433MHz RSSI

I am working on an indoor positioning system, and I'd like to do this using cheap 433MHz beacons, each of which are serial devices. If you're wondering why I'm only using 433MHz, here's the plan:

  1. There will be at least 3 beacons, each will be programmed with a specific "identity" (such as A, B, C, and so on).
  2. All of these beacons will sit idly, not transmitting anything (yet).
  3. The robot has it's own 433MHz transmitter, receiver, and some sort of RSSI module for sensing dB. It also has it's own identification, which could be a number (for now, let's say that number is 0).
  4. The robot will send the string "A0" over its transmitter. When beacon A sees this, it will send back the string A0.
  5. The robot will read beacon A's signal, and using RSSI, detect the signal strength.
  6. Repeat these steps for each other beacon.
  7. Collect the signal strength data, and triangulate on a map.

This idea is inspired by indoor positioning done by wifi, but I don't want wifi because it's much more expensive, more power consuming, harder to manipulate, more vulnerable to disruption, and harder to interface with an arduino. These 433MHz transmitters/receivers are dirt cheap, small, power efficient, and have a somewhat short range (which is fine).

I'm not really fluent with electronics though. So, I was wondering if someone knows how to set up a way to read the signal strength of a 433MHz radio, or if this is even a good idea. I found the AD8307, but I'm not sure if this does what I want and I'm not exactly sure what to do with it.

Signal strength doesnt tell you anything about distance, as there are too many variables that affect it.

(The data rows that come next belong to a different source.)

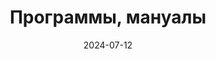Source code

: ---
title: "Программы, мануалы"
date: 2024-07-12
tags: ["Программы", "Мануалы"]
language: 'ru-Ru'
---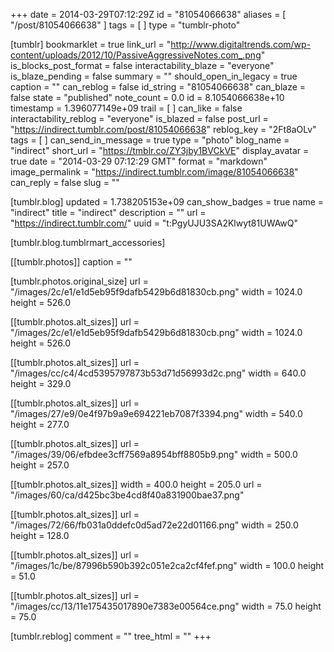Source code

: +++
date = 2014-03-29T07:12:29Z
id = "81054066638"
aliases = [ "/post/81054066638" ]
tags = [ ]
type = "tumblr-photo"

[tumblr]
bookmarklet = true
link_url = "http://www.digitaltrends.com/wp-content/uploads/2012/10/PassiveAggressiveNotes.com_.png"
is_blocks_post_format = false
interactability_blaze = "everyone"
is_blaze_pending = false
summary = ""
should_open_in_legacy = true
caption = ""
can_reblog = false
id_string = "81054066638"
can_blaze = false
state = "published"
note_count = 0.0
id = 8.1054066638e+10
timestamp = 1.396077149e+09
trail = [ ]
can_like = false
interactability_reblog = "everyone"
is_blazed = false
post_url = "https://indirect.tumblr.com/post/81054066638"
reblog_key = "2Ft8aOLv"
tags = [ ]
can_send_in_message = true
type = "photo"
blog_name = "indirect"
short_url = "https://tmblr.co/ZY3jby1BVCkVE"
display_avatar = true
date = "2014-03-29 07:12:29 GMT"
format = "markdown"
image_permalink = "https://indirect.tumblr.com/image/81054066638"
can_reply = false
slug = ""

[tumblr.blog]
updated = 1.738205153e+09
can_show_badges = true
name = "indirect"
title = "indirect"
description = ""
url = "https://indirect.tumblr.com/"
uuid = "t:PgyUJU3SA2Klwyt81UWAwQ"

[tumblr.blog.tumblrmart_accessories]

[[tumblr.photos]]
caption = ""

[tumblr.photos.original_size]
url = "/images/2c/e1/e1d5eb95f9dafb5429b6d81830cb.png"
width = 1024.0
height = 526.0

[[tumblr.photos.alt_sizes]]
url = "/images/2c/e1/e1d5eb95f9dafb5429b6d81830cb.png"
width = 1024.0
height = 526.0

[[tumblr.photos.alt_sizes]]
url = "/images/cc/c4/4cd5395797873b53d71d56993d2c.png"
width = 640.0
height = 329.0

[[tumblr.photos.alt_sizes]]
url = "/images/27/e9/0e4f97b9a9e694221eb7087f3394.png"
width = 540.0
height = 277.0

[[tumblr.photos.alt_sizes]]
url = "/images/39/06/efbdee3cff7569a8954bff8805b9.png"
width = 500.0
height = 257.0

[[tumblr.photos.alt_sizes]]
width = 400.0
height = 205.0
url = "/images/60/ca/d425bc3be4cd8f40a831900bae37.png"

[[tumblr.photos.alt_sizes]]
url = "/images/72/66/fb031a0ddefc0d5ad72e22d01166.png"
width = 250.0
height = 128.0

[[tumblr.photos.alt_sizes]]
url = "/images/1c/be/87996b590b392c051e2ca2cf4fef.png"
width = 100.0
height = 51.0

[[tumblr.photos.alt_sizes]]
url = "/images/cc/13/11e175435017890e7383e00564ce.png"
width = 75.0
height = 75.0

[tumblr.reblog]
comment = ""
tree_html = ""
+++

I'm aware signal strength from 1 beacon alone tells me nothing, but with at least 3 it has been proven (at least with wifi) that it does in fact work. If the beacons are mounted toward the ceiling and I'm only focusing on 1 room, the only variables to focus on are humidity, temperature, and battery life. If this is located in a building with decent climate control, then I don't think the first 2 are really a problem. If, within the same room, all 3+ beacons are affected by the variables the same way at roughly the same time, I don't think I'll need any absolute values either.

If you're thinking interference is a problem, that's one of the reasons why I'm using a ping system with everything on the same wavelength. That way, assuming there are no other devices using 433MHz, I should get a relatively clean signal.

So that being said, aside from walls, other objects, temperature, humidity, interference, and battery life, what other variables matter?

If, within the same room, all 3+ beacons are affected by the variables the same way at roughly the same time

Not true. Constructive and destructive interference affects the signal from each beacon independently and completely differently from any other.

So that being said, aside from walls, other objects, temperature, humidity, interference, and battery life, what other variables matter?

The relative orientation of the receiving and transmitting antennas has an enormous effect on the RSSI. It is one of the primary factors that makes RSSI nearly useless for distance estimation.

You might find this blog interesting, where the effects of constructive and destructive interference on wifi signal strength are visualized within an apartment: http://jasmcole.com/2014/08/25/helmhurts/

Let us know if you succeed with this project!